One of Malawi’s top mobile phone service providers, TNM — sponsors of Malawi’s Super League — have pulled out it partnership with the top flight football it has glamorously been associated with for the past 10 years on very controversial circumstances.
I need not go into the more details but it all boils down to one thing — we do not cherish good things that have come from way behind. I don’t want to dwell on who might have been wrong behind all this but all I can deduce is that we are a begging society and when a good-hearted comes we welcome them with open hands and talk honourable things about them. We don’t consider the conditions being set for the future.
That’s what we did with TNM. It came when football had lost confidence from the corporate world following spates of violence and the football world was desperate to secure a partner for the development of the beautiful game.
We appreciated what TNM did and it came with lots of glamour. Some of the innovations the sponsors came up with were new phenomenon and we really treasured it. I am one of the beneficiaries of the TNM Super League through what TNM maintained in awarding deserving sports journalist.
My career in journalism started way back in 1993 and all of it was mostly in sports. I have seen players rise from scratch to play for the national team and even be spotted by foreign clubs. I was proud to rub shoulders with the Flames’ heroes as well as visiting stars. I never took it for granted. I considered the status quo as my reward and not for a moment did I imagine that one day I shall be honoured with an award.
It happened in 2003 when, just out of the blues, I was called by an accountant the oil service company BP (now called PUMA) to say that there was a cheque for me which was a reward for what I had written in the paper two weeks before. I was dumbfounded to learn that what I had written in that article was considered worthy to be rewarded.
I had written after the re-launch of the BP Top 8 sponsorship, which pitted the top eight teams at the end of the Super League, that fans should heed the call of the sponsors to observe some of the sponsors’ principles — Health, Safety, Security and Environment (HSSE) and to desist from violence during matches.
I said: “this is what we should be doing in our beautiful game to maintain or even enhance its beauty. BP Top 8 should be the test for all of us. Who would love to see BP pull out because the HSSE was not followed?”
That heralded my work being recognised because ever since media awards were introduced in football, I was then the Sports Editor and was not doing most of the reporting on the ground for that was mostly the reporters’ responsibility. I only went to the games to gather materials for my comments for Sports Trends that was being published in The Daily Times.

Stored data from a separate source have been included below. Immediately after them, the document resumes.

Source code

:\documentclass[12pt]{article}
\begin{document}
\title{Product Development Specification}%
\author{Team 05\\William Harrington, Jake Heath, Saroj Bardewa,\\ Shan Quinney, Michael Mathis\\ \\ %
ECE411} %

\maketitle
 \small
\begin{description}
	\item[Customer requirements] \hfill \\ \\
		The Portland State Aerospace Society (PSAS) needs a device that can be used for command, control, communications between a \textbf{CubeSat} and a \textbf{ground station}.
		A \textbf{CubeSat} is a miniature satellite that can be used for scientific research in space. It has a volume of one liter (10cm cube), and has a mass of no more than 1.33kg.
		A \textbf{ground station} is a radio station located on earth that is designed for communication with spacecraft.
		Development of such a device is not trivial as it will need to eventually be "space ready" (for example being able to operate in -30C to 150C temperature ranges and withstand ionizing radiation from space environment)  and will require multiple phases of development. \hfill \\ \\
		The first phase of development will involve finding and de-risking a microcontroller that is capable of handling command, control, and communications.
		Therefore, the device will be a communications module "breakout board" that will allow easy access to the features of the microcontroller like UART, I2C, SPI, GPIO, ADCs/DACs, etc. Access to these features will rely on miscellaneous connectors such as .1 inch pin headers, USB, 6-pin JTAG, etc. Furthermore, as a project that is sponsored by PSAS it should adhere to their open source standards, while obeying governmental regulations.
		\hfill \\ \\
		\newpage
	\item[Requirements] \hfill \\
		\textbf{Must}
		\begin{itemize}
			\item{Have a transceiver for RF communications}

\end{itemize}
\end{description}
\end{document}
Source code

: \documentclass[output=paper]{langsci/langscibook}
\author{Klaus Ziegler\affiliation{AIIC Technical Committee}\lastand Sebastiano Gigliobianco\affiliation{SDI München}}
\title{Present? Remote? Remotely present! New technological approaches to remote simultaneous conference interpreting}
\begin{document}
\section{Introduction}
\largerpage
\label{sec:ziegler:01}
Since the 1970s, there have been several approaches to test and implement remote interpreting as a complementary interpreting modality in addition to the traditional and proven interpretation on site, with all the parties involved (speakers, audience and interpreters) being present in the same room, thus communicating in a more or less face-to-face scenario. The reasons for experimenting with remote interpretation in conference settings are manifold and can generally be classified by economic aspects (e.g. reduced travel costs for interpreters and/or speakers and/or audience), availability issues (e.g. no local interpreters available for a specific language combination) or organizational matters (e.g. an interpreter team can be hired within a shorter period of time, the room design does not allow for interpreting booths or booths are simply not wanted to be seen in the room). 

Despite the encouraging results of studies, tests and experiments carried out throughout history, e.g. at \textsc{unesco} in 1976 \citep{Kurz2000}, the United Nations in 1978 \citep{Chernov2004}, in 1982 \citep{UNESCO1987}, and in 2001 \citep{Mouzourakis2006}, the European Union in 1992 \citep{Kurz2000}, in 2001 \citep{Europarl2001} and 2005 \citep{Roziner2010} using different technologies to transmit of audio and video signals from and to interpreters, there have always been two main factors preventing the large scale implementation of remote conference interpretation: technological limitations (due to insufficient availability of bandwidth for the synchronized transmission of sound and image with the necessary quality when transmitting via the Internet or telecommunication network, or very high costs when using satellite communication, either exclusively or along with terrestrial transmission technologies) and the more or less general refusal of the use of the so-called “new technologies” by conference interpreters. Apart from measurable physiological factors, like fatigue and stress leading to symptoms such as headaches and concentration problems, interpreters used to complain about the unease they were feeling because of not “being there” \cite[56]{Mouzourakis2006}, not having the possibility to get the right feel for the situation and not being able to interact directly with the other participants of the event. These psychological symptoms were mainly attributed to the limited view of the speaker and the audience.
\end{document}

My first award was the Super League Best Columnist in 2005 before TNM became the sponsors and when it did I followed through in the following season up to last 2014. Over the years I shared it with several other columnists. This award made us report the best of the TNM Super League and in the same vein we strove to provide the best coverage for every sponsor that came in football’s way.
TNM strove to offer awards to every outstanding player of the Super League. We all cherished all the good things that the sponsors initiated to bring some glamour to our football but somehow we did not know that there were some strings attached to the TNM sponsorship, which unfortunately the powers-that-be knew — that no other mobile phone competitor such as Airtel should participate in football.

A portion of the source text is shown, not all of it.